#### [Problem details]
Without changing a single word, write out every entry.

[Saved data entries]
★ ★ ★ ★
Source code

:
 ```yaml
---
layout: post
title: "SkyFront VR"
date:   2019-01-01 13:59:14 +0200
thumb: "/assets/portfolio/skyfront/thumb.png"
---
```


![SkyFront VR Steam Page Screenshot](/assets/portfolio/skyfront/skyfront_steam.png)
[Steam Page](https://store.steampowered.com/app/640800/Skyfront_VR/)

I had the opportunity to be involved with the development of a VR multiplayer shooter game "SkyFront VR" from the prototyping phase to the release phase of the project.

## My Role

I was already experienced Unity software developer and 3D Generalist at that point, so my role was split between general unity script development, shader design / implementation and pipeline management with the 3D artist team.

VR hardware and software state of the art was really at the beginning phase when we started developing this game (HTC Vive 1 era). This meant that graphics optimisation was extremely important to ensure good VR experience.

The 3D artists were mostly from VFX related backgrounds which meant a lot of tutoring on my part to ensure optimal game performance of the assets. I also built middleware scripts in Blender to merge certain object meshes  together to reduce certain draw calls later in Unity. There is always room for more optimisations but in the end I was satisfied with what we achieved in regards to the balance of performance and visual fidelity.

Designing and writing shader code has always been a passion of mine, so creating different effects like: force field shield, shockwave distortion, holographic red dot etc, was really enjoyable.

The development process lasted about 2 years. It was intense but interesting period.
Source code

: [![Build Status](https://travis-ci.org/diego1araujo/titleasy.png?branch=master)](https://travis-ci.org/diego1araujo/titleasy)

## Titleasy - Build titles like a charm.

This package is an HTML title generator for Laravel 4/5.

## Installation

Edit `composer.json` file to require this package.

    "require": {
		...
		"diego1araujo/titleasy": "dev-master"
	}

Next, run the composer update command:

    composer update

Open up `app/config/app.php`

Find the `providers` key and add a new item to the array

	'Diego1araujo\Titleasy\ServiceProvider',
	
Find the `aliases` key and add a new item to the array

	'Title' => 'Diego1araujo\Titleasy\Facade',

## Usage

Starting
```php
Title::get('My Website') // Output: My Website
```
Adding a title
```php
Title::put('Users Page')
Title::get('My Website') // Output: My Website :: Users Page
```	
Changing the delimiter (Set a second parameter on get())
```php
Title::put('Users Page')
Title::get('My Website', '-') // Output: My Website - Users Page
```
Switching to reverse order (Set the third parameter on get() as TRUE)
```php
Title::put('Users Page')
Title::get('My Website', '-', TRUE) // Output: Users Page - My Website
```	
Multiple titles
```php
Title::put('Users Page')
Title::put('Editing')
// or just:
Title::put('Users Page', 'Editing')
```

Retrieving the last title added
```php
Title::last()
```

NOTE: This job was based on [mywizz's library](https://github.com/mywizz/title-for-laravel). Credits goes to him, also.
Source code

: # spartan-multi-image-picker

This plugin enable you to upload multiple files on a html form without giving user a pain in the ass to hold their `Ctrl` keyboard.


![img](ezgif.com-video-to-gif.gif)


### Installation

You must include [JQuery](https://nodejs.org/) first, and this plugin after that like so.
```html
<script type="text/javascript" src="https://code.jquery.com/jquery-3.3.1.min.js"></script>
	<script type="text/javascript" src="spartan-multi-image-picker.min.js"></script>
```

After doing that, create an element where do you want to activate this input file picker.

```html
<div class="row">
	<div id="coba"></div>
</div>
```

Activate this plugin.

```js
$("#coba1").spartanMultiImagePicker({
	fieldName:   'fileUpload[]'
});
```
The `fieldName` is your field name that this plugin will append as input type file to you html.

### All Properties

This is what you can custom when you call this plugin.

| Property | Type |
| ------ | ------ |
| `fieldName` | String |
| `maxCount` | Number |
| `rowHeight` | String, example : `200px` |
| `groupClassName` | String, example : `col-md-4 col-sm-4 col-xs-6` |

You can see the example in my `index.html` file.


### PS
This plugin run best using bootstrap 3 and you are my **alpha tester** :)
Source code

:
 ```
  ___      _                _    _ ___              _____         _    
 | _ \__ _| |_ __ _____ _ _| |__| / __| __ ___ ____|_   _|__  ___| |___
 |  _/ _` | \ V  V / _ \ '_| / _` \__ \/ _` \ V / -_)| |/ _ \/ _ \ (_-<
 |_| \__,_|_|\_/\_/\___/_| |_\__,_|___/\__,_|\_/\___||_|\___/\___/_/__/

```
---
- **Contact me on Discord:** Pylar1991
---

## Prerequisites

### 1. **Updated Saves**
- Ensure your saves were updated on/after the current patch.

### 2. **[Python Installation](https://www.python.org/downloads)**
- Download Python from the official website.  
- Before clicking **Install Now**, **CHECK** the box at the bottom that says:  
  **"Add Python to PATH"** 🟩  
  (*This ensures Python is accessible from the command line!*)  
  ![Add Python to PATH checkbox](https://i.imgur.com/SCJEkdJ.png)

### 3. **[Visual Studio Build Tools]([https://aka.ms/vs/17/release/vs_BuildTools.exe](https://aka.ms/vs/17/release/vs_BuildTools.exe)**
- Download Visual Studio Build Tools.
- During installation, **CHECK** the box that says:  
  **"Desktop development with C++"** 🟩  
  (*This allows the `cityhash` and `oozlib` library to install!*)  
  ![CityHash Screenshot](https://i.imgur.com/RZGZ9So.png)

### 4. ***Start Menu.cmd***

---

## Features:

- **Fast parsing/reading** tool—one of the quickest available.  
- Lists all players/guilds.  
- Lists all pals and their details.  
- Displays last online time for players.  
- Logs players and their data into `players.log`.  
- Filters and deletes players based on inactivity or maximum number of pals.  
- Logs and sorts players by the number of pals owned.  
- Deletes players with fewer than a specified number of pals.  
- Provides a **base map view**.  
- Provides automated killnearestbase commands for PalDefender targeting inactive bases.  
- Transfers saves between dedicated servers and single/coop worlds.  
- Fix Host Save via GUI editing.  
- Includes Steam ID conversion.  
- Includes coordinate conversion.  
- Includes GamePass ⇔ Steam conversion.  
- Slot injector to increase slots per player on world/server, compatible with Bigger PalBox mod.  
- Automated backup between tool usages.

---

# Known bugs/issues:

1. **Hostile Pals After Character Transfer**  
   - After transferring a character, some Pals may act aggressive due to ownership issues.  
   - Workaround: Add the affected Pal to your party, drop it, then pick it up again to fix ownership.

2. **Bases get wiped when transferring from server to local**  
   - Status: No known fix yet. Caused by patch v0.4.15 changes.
★ ★ ★ ★
#### [Answer box]
Source code

:
 ```yaml
---
layout: post
title: "SkyFront VR"
date:   2019-01-01 13:59:14 +0200
thumb: "/assets/portfolio/skyfront/thumb.png"
---
```


![SkyFront VR Steam Page Screenshot](/assets/portfolio/skyfront/skyfront_steam.png)
[Steam Page](https://store.steampowered.com/app/640800/Skyfront_VR/)

I had the opportunity to be involved with the development of a VR multiplayer shooter game "SkyFront VR" from the prototyping phase to the release phase of the project.

## My Role

I was already experienced Unity software developer and 3D Generalist at that point, so my role was split between general unity script development, shader design / implementation and pipeline management with the 3D artist team.

VR hardware and software state of the art was really at the beginning phase when we started developing this game (HTC Vive 1 era). This meant that graphics optimisation was extremely important to ensure good VR experience.

The 3D artists were mostly from VFX related backgrounds which meant a lot of tutoring on my part to ensure optimal game performance of the assets. I also built middleware scripts in Blender to merge certain object meshes  together to reduce certain draw calls later in Unity. There is always room for more optimisations but in the end I was satisfied with what we achieved in regards to the balance of performance and visual fidelity.

Designing and writing shader code has always been a passion of mine, so creating different effects like: force field shield, shockwave distortion, holographic red dot etc, was really enjoyable.

The development process lasted about 2 years. It was intense but interesting period.
Source code

: [![Build Status](https://travis-ci.org/diego1araujo/titleasy.png?branch=master)](https://travis-ci.org/diego1araujo/titleasy)

## Titleasy - Build titles like a charm.

This package is an HTML title generator for Laravel 4/5.

## Installation

Edit `composer.json` file to require this package.

    "require": {
		...
		"diego1araujo/titleasy": "dev-master"
	}

Next, run the composer update command:

    composer update

Open up `app/config/app.php`

Find the `providers` key and add a new item to the array

	'Diego1araujo\Titleasy\ServiceProvider',
	
Find the `aliases` key and add a new item to the array

	'Title' => 'Diego1araujo\Titleasy\Facade',

## Usage

Starting
```php
Title::get('My Website') // Output: My Website
```
Adding a title
```php
Title::put('Users Page')
Title::get('My Website') // Output: My Website :: Users Page
```	
Changing the delimiter (Set a second parameter on get())
```php
Title::put('Users Page')
Title::get('My Website', '-') // Output: My Website - Users Page
```
Switching to reverse order (Set the third parameter on get() as TRUE)
```php
Title::put('Users Page')
Title::get('My Website', '-', TRUE) // Output: Users Page - My Website
```	
Multiple titles
```php
Title::put('Users Page')
Title::put('Editing')
// or just:
Title::put('Users Page', 'Editing')
```

Retrieving the last title added
```php
Title::last()
```

NOTE: This job was based on [mywizz's library](https://github.com/mywizz/title-for-laravel). Credits goes to him, also.
Source code

: # spartan-multi-image-picker

This plugin enable you to upload multiple files on a html form without giving user a pain in the ass to hold their `Ctrl` keyboard.


![img](ezgif.com-video-to-gif.gif)


### Installation

You must include [JQuery](https://nodejs.org/) first, and this plugin after that like so.
```html
<script type="text/javascript" src="https://code.jquery.com/jquery-3.3.1.min.js"></script>
	<script type="text/javascript" src="spartan-multi-image-picker.min.js"></script>
```

After doing that, create an element where do you want to activate this input file picker.

```html
<div class="row">
	<div id="coba"></div>
</div>
```

Activate this plugin.

```js
$("#coba1").spartanMultiImagePicker({
	fieldName:   'fileUpload[]'
});
```
The `fieldName` is your field name that this plugin will append as input type file to you html.

### All Properties

This is what you can custom when you call this plugin.

| Property | Type |
| ------ | ------ |
| `fieldName` | String |
| `maxCount` | Number |
| `rowHeight` | String, example : `200px` |
| `groupClassName` | String, example : `col-md-4 col-sm-4 col-xs-6` |

You can see the example in my `index.html` file.


### PS
This plugin run best using bootstrap 3 and you are my **alpha tester** :)
Source code

:
 ```
  ___      _                _    _ ___              _____         _    
 | _ \__ _| |_ __ _____ _ _| |__| / __| __ ___ ____|_   _|__  ___| |___
 |  _/ _` | \ V  V / _ \ '_| / _` \__ \/ _` \ V / -_)| |/ _ \/ _ \ (_-<
 |_| \__,_|_|\_/\_/\___/_| |_\__,_|___/\__,_|\_/\___||_|\___/\___/_/__/

```
---
- **Contact me on Discord:** Pylar1991
---

## Prerequisites

### 1. **Updated Saves**
- Ensure your saves were updated on/after the current patch.

### 2. **[Python Installation](https://www.python.org/downloads)**
- Download Python from the official website.  
- Before clicking **Install Now**, **CHECK** the box at the bottom that says:  
  **"Add Python to PATH"** 🟩  
  (*This ensures Python is accessible from the command line!*)  
  ![Add Python to PATH checkbox](https://i.imgur.com/SCJEkdJ.png)

### 3. **[Visual Studio Build Tools]([https://aka.ms/vs/17/release/vs_BuildTools.exe](https://aka.ms/vs/17/release/vs_BuildTools.exe)**
- Download Visual Studio Build Tools.
- During installation, **CHECK** the box that says:  
  **"Desktop development with C++"** 🟩  
  (*This allows the `cityhash` and `oozlib` library to install!*)  
  ![CityHash Screenshot](https://i.imgur.com/RZGZ9So.png)

### 4. ***Start Menu.cmd***

---

## Features:

- **Fast parsing/reading** tool—one of the quickest available.  
- Lists all players/guilds.  
- Lists all pals and their details.  
- Displays last online time for players.  
- Logs players and their data into `players.log`.  
- Filters and deletes players based on inactivity or maximum number of pals.  
- Logs and sorts players by the number of pals owned.  
- Deletes players with fewer than a specified number of pals.  
- Provides a **base map view**.  
- Provides automated killnearestbase commands for PalDefender targeting inactive bases.  
- Transfers saves between dedicated servers and single/coop worlds.  
- Fix Host Save via GUI editing.  
- Includes Steam ID conversion.  
- Includes coordinate conversion.  
- Includes GamePass ⇔ Steam conversion.  
- Slot injector to increase slots per player on world/server, compatible with Bigger PalBox mod.  
- Automated backup between tool usages.

---

# Known bugs/issues:

1. **Hostile Pals After Character Transfer**  
   - After transferring a character, some Pals may act aggressive due to ownership issues.  
   - Workaround: Add the affected Pal to your party, drop it, then pick it up again to fix ownership.

2. **Bases get wiped when transferring from server to local**  
   - Status: No known fix yet. Caused by patch v0.4.15 changes.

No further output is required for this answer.